Senior Director – Site Reliability Engineering
Company | Visa |
---|---|
Location | San Mateo, CA, USA |
Salary | $Not Provided – $Not Provided |
Type | Full-Time |
Degrees | Bachelor’s, Master’s, MBA, PharmD, PhD |
Experience Level | Senior, Expert or higher |
Requirements
- 12 or more years of work experience with a Bachelor’s Degree or at least 10 years of work experience with an Advanced degree (e.g.
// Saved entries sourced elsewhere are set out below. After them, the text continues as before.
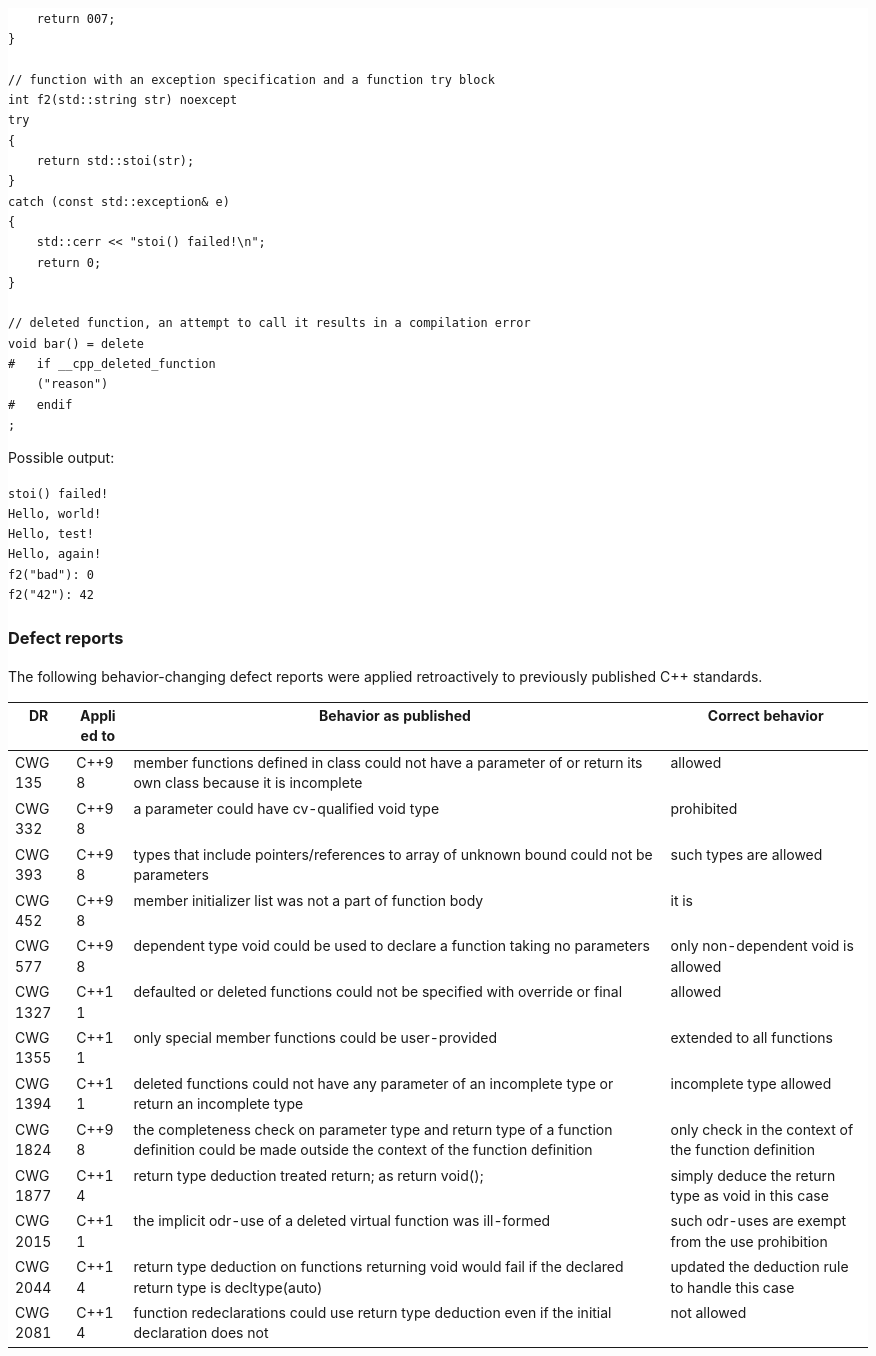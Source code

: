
 ```
    return 007;
}
 
// function with an exception specification and a function try block
int f2(std::string str) noexcept
try
{
    return std::stoi(str);
}
catch (const std::exception& e)
{
    std::cerr << "stoi() failed!\n";
    return 0;
}
 
// deleted function, an attempt to call it results in a compilation error
void bar() = delete
#   if __cpp_deleted_function
    ("reason")
#   endif
;

```

Possible output:

```
stoi() failed!
Hello, world!
Hello, test!
Hello, again!
f2("bad"): 0
f2("42"): 42

```

### Defect reports

The following behavior-changing defect reports were applied retroactively to previously published C++ standards.

| DR | Applied to | Behavior as published | Correct behavior |
| --- | --- | --- | --- |
| CWG 135 | C++98 | member functions defined in class could not have a parameter of or return its own class because it is incomplete | allowed |
| CWG 332 | C++98 | a parameter could have cv-qualified void type | prohibited |
| CWG 393 | C++98 | types that include pointers/references to array of unknown bound could not be parameters | such types are allowed |
| CWG 452 | C++98 | member initializer list was not a part of function body | it is |
| CWG 577 | C++98 | dependent type void could be used to declare a function taking no parameters | only non-dependent void is allowed |
| CWG 1327 | C++11 | defaulted or deleted functions could not be specified with override or final | allowed |
| CWG 1355 | C++11 | only special member functions could be user-provided | extended to all functions |
| CWG 1394 | C++11 | deleted functions could not have any parameter of an incomplete type or return an incomplete type | incomplete type allowed |
| CWG 1824 | C++98 | the completeness check on parameter type and return type of a function definition could be made outside the context of the function definition | only check in the context of the function definition |
| CWG 1877 | C++14 | return type deduction treated return; as return void(); | simply deduce the return type as void in this case |
| CWG 2015 | C++11 | the implicit odr-use of a deleted virtual function was ill-formed | such odr-uses are exempt from the use prohibition |
| CWG 2044 | C++14 | return type deduction on functions returning void would fail if the declared return type is decltype(auto) | updated the deduction rule to handle this case |
| CWG 2081 | C++14 | function redeclarations could use return type deduction even if the initial declaration does not | not allowed |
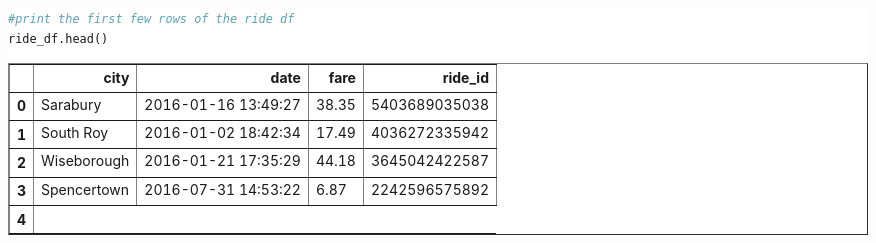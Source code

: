 </div>




```python
#print the first few rows of the ride df
ride_df.head()
```




<div>
<style scoped>
    .dataframe tbody tr th:only-of-type {
        vertical-align: middle;
    }

    .dataframe tbody tr th {
        vertical-align: top;
    }

    .dataframe thead th {
        text-align: right;
    }
</style>
<table border="1" class="dataframe">
  <thead>
    <tr style="text-align: right;">
      <th></th>
      <th>city</th>
      <th>date</th>
      <th>fare</th>
      <th>ride_id</th>
    </tr>
  </thead>
  <tbody>
    <tr>
      <th>0</th>
      <td>Sarabury</td>
      <td>2016-01-16 13:49:27</td>
      <td>38.35</td>
      <td>5403689035038</td>
    </tr>
    <tr>
      <th>1</th>
      <td>South Roy</td>
      <td>2016-01-02 18:42:34</td>
      <td>17.49</td>
      <td>4036272335942</td>
    </tr>
    <tr>
      <th>2</th>
      <td>Wiseborough</td>
      <td>2016-01-21 17:35:29</td>
      <td>44.18</td>
      <td>3645042422587</td>
    </tr>
    <tr>
      <th>3</th>
      <td>Spencertown</td>
      <td>2016-07-31 14:53:22</td>
      <td>6.87</td>
      <td>2242596575892</td>
    </tr>
    <tr>
      <th>4</th>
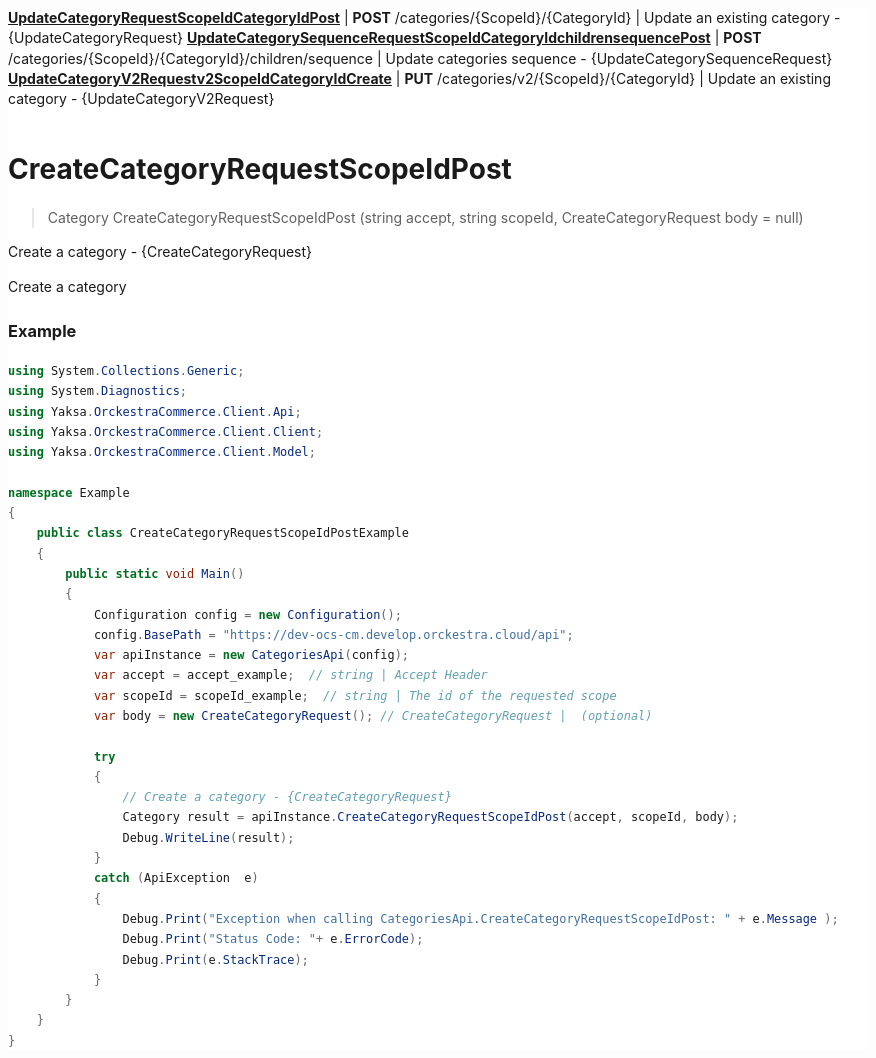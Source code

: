 [**UpdateCategoryRequestScopeIdCategoryIdPost**](CategoriesApi.md#updatecategoryrequestscopeidcategoryidpost) | **POST** /categories/{ScopeId}/{CategoryId} | Update an existing category - {UpdateCategoryRequest}
[**UpdateCategorySequenceRequestScopeIdCategoryIdchildrensequencePost**](CategoriesApi.md#updatecategorysequencerequestscopeidcategoryidchildrensequencepost) | **POST** /categories/{ScopeId}/{CategoryId}/children/sequence | Update categories sequence - {UpdateCategorySequenceRequest}
[**UpdateCategoryV2Requestv2ScopeIdCategoryIdCreate**](CategoriesApi.md#updatecategoryv2requestv2scopeidcategoryidcreate) | **PUT** /categories/v2/{ScopeId}/{CategoryId} | Update an existing category - {UpdateCategoryV2Request}


<a name="createcategoryrequestscopeidpost"></a>
# **CreateCategoryRequestScopeIdPost**
> Category CreateCategoryRequestScopeIdPost (string accept, string scopeId, CreateCategoryRequest body = null)

Create a category - {CreateCategoryRequest}

Create a category

### Example
```csharp
using System.Collections.Generic;
using System.Diagnostics;
using Yaksa.OrckestraCommerce.Client.Api;
using Yaksa.OrckestraCommerce.Client.Client;
using Yaksa.OrckestraCommerce.Client.Model;

namespace Example
{
    public class CreateCategoryRequestScopeIdPostExample
    {
        public static void Main()
        {
            Configuration config = new Configuration();
            config.BasePath = "https://dev-ocs-cm.develop.orckestra.cloud/api";
            var apiInstance = new CategoriesApi(config);
            var accept = accept_example;  // string | Accept Header
            var scopeId = scopeId_example;  // string | The id of the requested scope
            var body = new CreateCategoryRequest(); // CreateCategoryRequest |  (optional) 

            try
            {
                // Create a category - {CreateCategoryRequest}
                Category result = apiInstance.CreateCategoryRequestScopeIdPost(accept, scopeId, body);
                Debug.WriteLine(result);
            }
            catch (ApiException  e)
            {
                Debug.Print("Exception when calling CategoriesApi.CreateCategoryRequestScopeIdPost: " + e.Message );
                Debug.Print("Status Code: "+ e.ErrorCode);
                Debug.Print(e.StackTrace);
            }
        }
    }
}
```
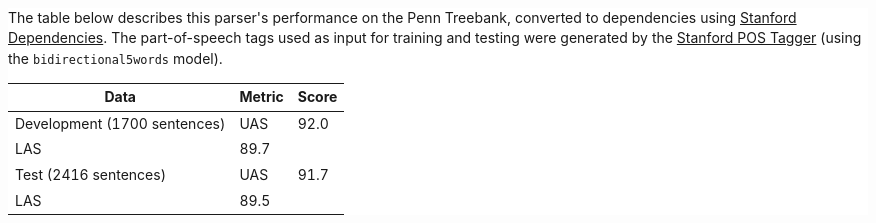 The table below describes this parser's performance on the Penn Treebank,
converted to dependencies using [Stanford Dependencies](https://nlp.stanford.edu/software/stanford-dependencies.html).
The part-of-speech tags used as input for training and
testing were generated by the [Stanford POS Tagger](tools_pos_tagger.md) (using the
`bidirectional5words` model).

Data | Metric | Score
---|---|---
Development (1700 sentences) | UAS | 92.0
 | LAS | 89.7
Test (2416 sentences) | UAS | 91.7
 | LAS | 89.5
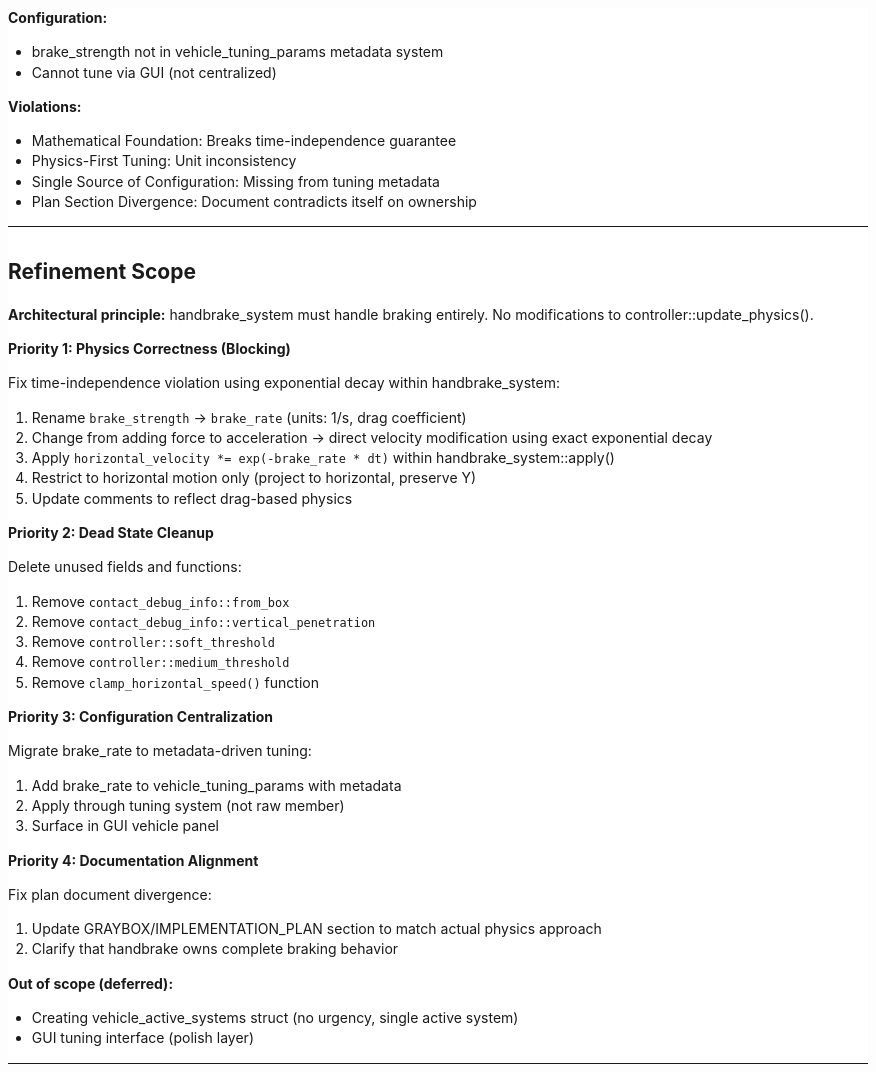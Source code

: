 **Configuration:**
- brake_strength not in vehicle_tuning_params metadata system
- Cannot tune via GUI (not centralized)

**Violations:**
- Mathematical Foundation: Breaks time-independence guarantee
- Physics-First Tuning: Unit inconsistency
- Single Source of Configuration: Missing from tuning metadata
- Plan Section Divergence: Document contradicts itself on ownership


---


## Refinement Scope

**Architectural principle:** handbrake_system must handle braking entirely. No modifications to controller::update_physics().

**Priority 1: Physics Correctness (Blocking)**

Fix time-independence violation using exponential decay within handbrake_system:

1. Rename `brake_strength` → `brake_rate` (units: 1/s, drag coefficient)
2. Change from adding force to acceleration → direct velocity modification using exact exponential decay
3. Apply `horizontal_velocity *= exp(-brake_rate * dt)` within handbrake_system::apply()
4. Restrict to horizontal motion only (project to horizontal, preserve Y)
5. Update comments to reflect drag-based physics

**Priority 2: Dead State Cleanup**

Delete unused fields and functions:
1. Remove `contact_debug_info::from_box`
2. Remove `contact_debug_info::vertical_penetration`
3. Remove `controller::soft_threshold`
4. Remove `controller::medium_threshold`
5. Remove `clamp_horizontal_speed()` function

**Priority 3: Configuration Centralization**

Migrate brake_rate to metadata-driven tuning:
1. Add brake_rate to vehicle_tuning_params with metadata
2. Apply through tuning system (not raw member)
3. Surface in GUI vehicle panel

**Priority 4: Documentation Alignment**

Fix plan document divergence:
1. Update GRAYBOX/IMPLEMENTATION_PLAN section to match actual physics approach
2. Clarify that handbrake owns complete braking behavior

**Out of scope (deferred):**
- Creating vehicle_active_systems struct (no urgency, single active system)
- GUI tuning interface (polish layer)


---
Masters/MBA /JD/MD), or a minimum of 5 years of work experience with a PhD
- Minimum of 10 years in a site reliability engineering role with at least 5 years in a leadership position managing large SRE teams
- Proficiency in system design and architecture, particularly in a cloud environment
- Expertise in automation and orchestration systems like Kubernetes, Terraform, and Ansible
- Strong coding skills in languages such as Go, Python, Ruby, or Java
- Deep understanding of networking concepts and protocols
- Experience with continuous integration and continuous deployment (CI/CD) pipelines and tools
- Proven track record of leading teams through complex system outages and scalability challenges
- Ability to mentor and grow an SRE team, fostering a culture of continuous learning and innovation
- Strong project management skills, with experience in Agile methodologies
- Excellent verbal and written communication abilities
- Proficient in creating technical documentation and system diagrams
- Experience presenting to C-level executives and stakeholders
- Demonstrated experience in incident management and post-mortem analysis
- Commitment to high availability, fault tolerance, and reliability in all aspects of work
- Knowledge of compliance and security best practices in a highly regulated industry
Responsibilities
- Lead and scale the SRE team, setting objectives and key results that align with the company’s strategic goals
- Develop and implement SRE policies, standards, and best practices for enterprise-wide systems
- Define standards for building reliable applications that are highly available and resilient
- Drive the adoption of a DevSecOps culture, fostering collaboration between development and operations teams
- Oversee the design and implementation of solutions for system monitoring, logging, alerting, and incident response
- Collaborate with product development teams to ensure reliability and scalability are considered at the design phase
- Manage on-call rotations, incident management processes, and post-mortem analyses to ensure continuous improvement
- Define Service Level Objectives (SLOs), Service Level Indicators (SLIs), and Error Budgets for all critical services
- Work closely with the security team to ensure compliance with industry standards and regulatory requirements
- Lead initiatives to improve CI/CD pipelines and automate infrastructure provisioning and deployment
- Provide technical leadership and mentorship to team members, encouraging professional growth and technical excellence
Preferred Qualifications
- 15 or more years of experience with a Bachelor’s Degree or 12 years of experience with an Advanced Degree (e.g. Masters, MBA, JD, or MD), PhD with 9+ years of experience in Computer Science, Engineering, or a related technical field
- Certifications in cloud technologies (AWS, GCP, Azure)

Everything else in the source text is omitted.